Export growth continues to be a major component supporting China's rapid economic growth. To increase exports, China has pursued policies such as fostering the rapid development of foreign-invested factories, which assemble imported components into consumer goods for export and liberalizing trading rights.

The United States is one of China's primary suppliers of power generating equipment, aircraft and parts, computers and industrial machinery, raw materials, and chemical and agricultural products. However, U.S. exporters continue to have concerns about fair market access due to strict testing and standards requirements for some imported products.
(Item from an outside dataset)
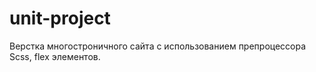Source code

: # unit-project
Верстка многостроничного сайта с использованием препроцессора Scss, flex элементов.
In addition, nontransparency in the regulatory process makes it difficult for businesses to plan for changes in the domestic market structure.

Foreign Investment

Foreign investment stalled in late 1989 in the aftermath of Tiananmen. In response, the government introduced legislation and regulations designed to encourage foreigners to invest in high-priority sectors and regions.

In 1990, the government eliminated time restrictions on the establishment of joint ventures, provided some assurances against nationalization, and allowed foreign partners to become chairs of joint venture boards. In 1991, China granted more preferential tax treatment for wholly foreign-owned businesses and contractual ventures and for foreign companies which invest in selected economic zones or in projects encouraged by the state, such as energy, communications, and transportation. China also authorized some foreign banks to open branches in Shanghai and allowed foreign investors to purchase special "B" shares of stock in selected companies listed on the Shanghai and Shenzhen Securities Exchanges. These "B" shares are sold to foreigners but carry no ownership rights in a company. China revised significantly its laws on Wholly Foreign-Owned Enterprises and China Foreign Equity Joint Ventures in 2000 and 2001, easing export performance and domestic content requirements. In 2002, China received nearly $53 billion in foreign direct investment, making it the number one recipient of FDI in the world.

Opening to the outside remains central to China's development. Foreign-invested enterprises produce about 45% of China's exports, and China continues to attract large investment inflows. For the past 8 years, China has been the world's second-largest recipient of foreign direct investment after the United States. Foreign exchange reserves totaled about $290 billion in 2002.